Ce livre porte sur la réception de l’œuvre de Moltmann dans la théologie francophone.  Si on peut regretter que le deuxième mouvement de cette pensée théologique : le renouvellement de la théologie trinitaire, l’affirmation de la personnalité et de la dynamique de l’Esprit saint,  une théologie écologique de la Création, ait été méconnu dans l’espace francophone, le premier mouvement, celui des années 1960 et 1970 a trouvé, quant à lui, un accueil favorable. Rodolphe Gozegba nous montre le retentissement d’une pensée qui a ouvert une nouvelle perspective. Son livre et une ressource majeure pour approfondir cet apport. Cependant, si cette pensée a été bien accueillie en France, elle a suscité également des échos dans le contexte africain. Dans sa préface, Marc Boss, nous rapporte que, lors de la soutenance, Rodolphe Gozegba « a rappelé que cette thèse est pour lui une « phase préparatoire » d’un projet de recherche à plus long terme ». Rodolphe Gozegba souhaite en effet contribuer au développement d’une théologie en phase avec l’Afrique. Mais, dès maintenant, il peut écrire : « L’analyse des commentateurs francophones de Moltmann m’a apporté énormément sur le plan personnel, me laissant entrevoir de nouvelles perspectives pour mon pays et pour le continent africain qui voit son peuple confronté à de graves souffrances » (p 330).

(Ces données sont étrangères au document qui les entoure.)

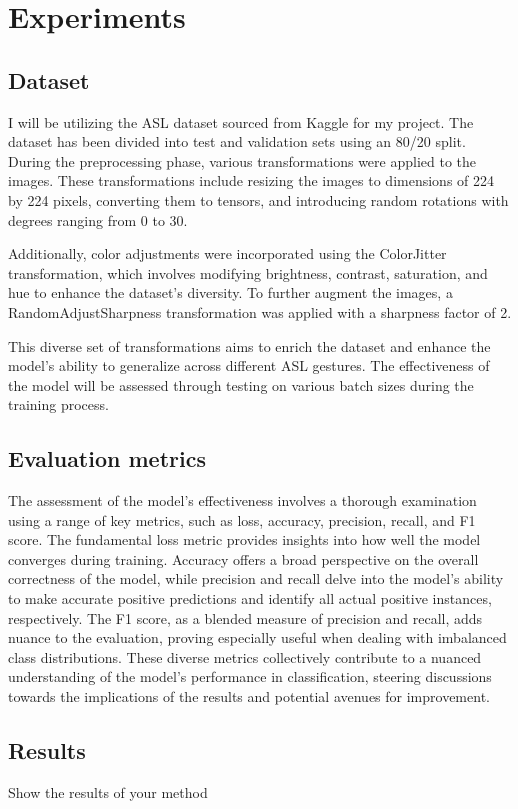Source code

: \documentclass{article}
\begin{document}
\section{Experiments}

\subsection{Dataset}
I will be utilizing the ASL dataset sourced from Kaggle for my project. The dataset has been divided into test and validation sets using an 80/20 split. During the preprocessing phase, various transformations were applied to the images. These transformations include resizing the images to dimensions of 224 by 224 pixels, converting them to tensors, and introducing random rotations with degrees ranging from 0 to 30.

Additionally, color adjustments were incorporated using the ColorJitter transformation, which involves modifying brightness, contrast, saturation, and hue to enhance the dataset's diversity. To further augment the images, a RandomAdjustSharpness transformation was applied with a sharpness factor of 2.

This diverse set of transformations aims to enrich the dataset and enhance the model's ability to generalize across different ASL gestures. The effectiveness of the model will be assessed through testing on various batch sizes during the training process.
\subsection{Evaluation metrics}
The assessment of the model's effectiveness involves a thorough examination using a range of key metrics, such as loss, accuracy, precision, recall, and F1 score. The fundamental loss metric provides insights into how well the model converges during training. Accuracy offers a broad perspective on the overall correctness of the model, while precision and recall delve into the model's ability to make accurate positive predictions and identify all actual positive instances, respectively. The F1 score, as a blended measure of precision and recall, adds nuance to the evaluation, proving especially useful when dealing with imbalanced class distributions. These diverse metrics collectively contribute to a nuanced understanding of the model's performance in classification, steering discussions towards the implications of the results and potential avenues for improvement.
\subsection{Results}
Show the results of your method
\end{document}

Rodolphe Gozegba  énonce les apports privilégiés de la théologie de Moltmann pour l’Afrique en trois orientations : une théologie de l’immanence, une théologie de l’humain, un message de libération. « Moltmann  nous présente un Dieu immanent, un Dieu présent, un Dieu miséricordieux à l’écoute des humains et qui les soulage de leur fardeau….. La théologie de Moltmann place l’humain au centre même de l’amour de Dieu.. Quand l’humain souffre, Dieu ne l’abandonne pas, mais vient vers lui pour le sauver… Tout au long de notre étude, nous avons vu que Moltmann et ses commentateurs francophones ne cessent de souligner les interactions entre Dieu et l’humain par l’existence de relations entre Dieu et le monde, l’Eglise et la société, le spirituel et le temporel…La théologie de Moltmann proclame un message de libération. Lui-même ne manque pas de relever le caractère essentiel de cette affirmation en disant que s’il devait réécrire aujourd’hui son ouvrage : Théologie de l’espérance, il l’intitulerait : Théologie de la libération. Pour nous, c’est inciter à l’action les responsables politiques, l’Eglise et les chrétiens…. La mission de l’Eglise n’est pas seulement spirituelle, mais aussi sociale. Elle doit se sentir appelée à jouer un rôle « prophétique » dans la société, à être la « voix » des faibles, des laissés pour compte, des pauvres… » (p 330-331).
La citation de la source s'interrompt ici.